I might be trying to do too much on a single page, but I have a page where I need to filter courses, and generate a schedule.

On the Filters tab:

  1. use 'Filters' (in the sidebar) to filter a set of courses in the 'Filter Results' tab
  2. add these filtered courses to the 'Selected Results' tab

And from the 'Selected Results' tab, I will have a 'Generate Schedule' button that will tally up the courses, and display it in a schedule, which will take you to the 'Schedules' tab.

Image 1: Filters tab in the sidebar will allow user to filter the 'filter results' Image 1: Filters tab in the sidebar will allow user to filter the 'filter results

Image 2: User will click on the 'Generate Schedule' button, that will take them to the Schedules tab. Image 2: User will click on the 'Generate Schedule' button, that will take them to the Schedules tab.

The operations are going to happen on this page, it's just a matter of displaying the steps of the process (i.e. sidebar A leads to main content A, and sidebar B leads to main content B).

I'm hoping to get a feedback on whether it's a good idea to use multiple tabs on this page, and if there's an alternative way to display these information/conducting these operations.

This is not the most mobile friendly method (or at all), but it is, at this time, the only way to conduct all the operations on one page.

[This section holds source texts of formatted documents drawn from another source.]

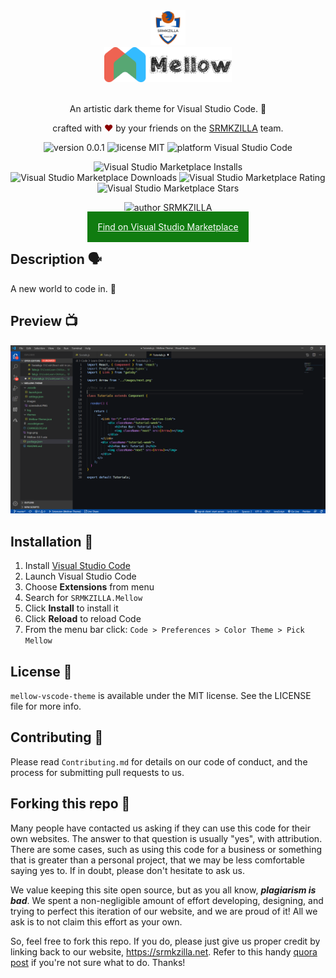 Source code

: <div align="center">
  <img alt="SRMKZILLA Logo" src="Screens/srmkzilla_logo.png" height="56" />
</div>
<div align="center">
  <img alt="Mellow Logo" src="Screens/mellow_logo.png" height="56" />
</div>

<br>
<p align="center">
An artistic dark theme for Visual Studio Code. 🎨
</p>
<p align="center">
crafted with <span style="color: #8b0000;">&hearts;</span> by your friends on the <a href="https://srmkzilla.net">SRMKZILLA</a> team.
</p>
<p align="center">
    <img src="https://img.shields.io/badge/verion-0.0.1-yellowgreen" alt="version 0.0.1"/>
    <img src="https://img.shields.io/badge/license-MIT-brightgreen" alt="license MIT"/>
    <img src="https://img.shields.io/badge/platform-Visual%20Studio%20Code-blue" alt="platform Visual Studio Code"/>
</p>
<p align="center">
    <img src="https://img.shields.io/visual-studio-marketplace/i/SRMKZILLA.Mellow" alt="Visual Studio Marketplace Installs" />
    <img src="https://img.shields.io/visual-studio-marketplace/d/SRMKZILLA.Mellow" alt="Visual Studio Marketplace Downloads" />
    <img src="https://img.shields.io/visual-studio-marketplace/r/SRMKZILLA.Mellow" alt="Visual Studio Marketplace Rating" />
    <img src="https://img.shields.io/visual-studio-marketplace/stars/SRMKZILLA.Mellow" alt="Visual Studio Marketplace Stars" />
</p>
<p align="center">
    <img src="https://img.shields.io/badge/author-SRMKZILLA-orange" alt="author SRMKZILLA"/>
</p>

<p align="center">

<a href="https://marketplace.visualstudio.com/items?itemName=SRMKZILLA.Mellow" style="background-color: #107c10; color: #FFFFFF; min-width: 120px; border: 1px solid #FFFFFF; padding: 16px; font-size: 14px;">
Find on Visual Studio Marketplace
</a>
</p>

## Description 🗣

A new world to code in. 🎉

## Preview 📺

<div align="center">
  <img alt="Screenshot" src="Screens/screenshot.PNG" />
</div>

## Installation 🔧

1.  Install [Visual Studio Code](https://code.visualstudio.com/)
2.  Launch Visual Studio Code
3.  Choose **Extensions** from menu
4.  Search for `SRMKZILLA.Mellow`
5.  Click **Install** to install it
6.  Click **Reload** to reload Code
7.  From the menu bar click: `Code > Preferences > Color Theme > Pick Mellow`

## License 📜

`mellow-vscode-theme` is available under the MIT license. See the LICENSE file for more info.

## Contributing 🤝

Please read `Contributing.md` for details on our code of conduct, and the process for submitting pull requests to us.

## Forking this repo 🚨

Many people have contacted us asking if they can use this code for their own websites. The answer to that question is usually "yes", with attribution. There are some cases, such as using this code for a business or something that is greater than a personal project, that we may be less comfortable saying yes to. If in doubt, please don't hesitate to ask us.

We value keeping this site open source, but as you all know, _**plagiarism is bad**_. We spent a non-negligible amount of effort developing, designing, and trying to perfect this iteration of our website, and we are proud of it! All we ask is to not claim this effort as your own.

So, feel free to fork this repo. If you do, please just give us proper credit by linking back to our website, https://srmkzilla.net. Refer to this handy [quora post](https://www.quora.com/Is-it-bad-to-copy-other-peoples-code) if you're not sure what to do. Thanks!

  • Thank you for taking the time to add illustrations. It makes your question easier to understand.
    – JeromeR
    Jul 6, 2015 at 4:30
  • Using tabs as the mean to organize sequential task flow isn't the best decision. Any reasons to have all these on a single screen? Jul 6, 2015 at 9:09
  • @alexy, the overarching goal of the page is to allow students to generate a schedules from a set of courses. In specifics, the page will first allows students to filter a set of courses (that are pulled in from another page), and adding those to "Selected Results" to be considered for generating a schedule. Then they will use these courses to generate the schedules. It all sits on one page so students don't have to go between pages to view their courses, and schedules.
    – Kai Wang
    Jul 6, 2015 at 13:52

1 Answer 1


You want to know whether tabs are a good idea. It's good that you're asking, because they are not.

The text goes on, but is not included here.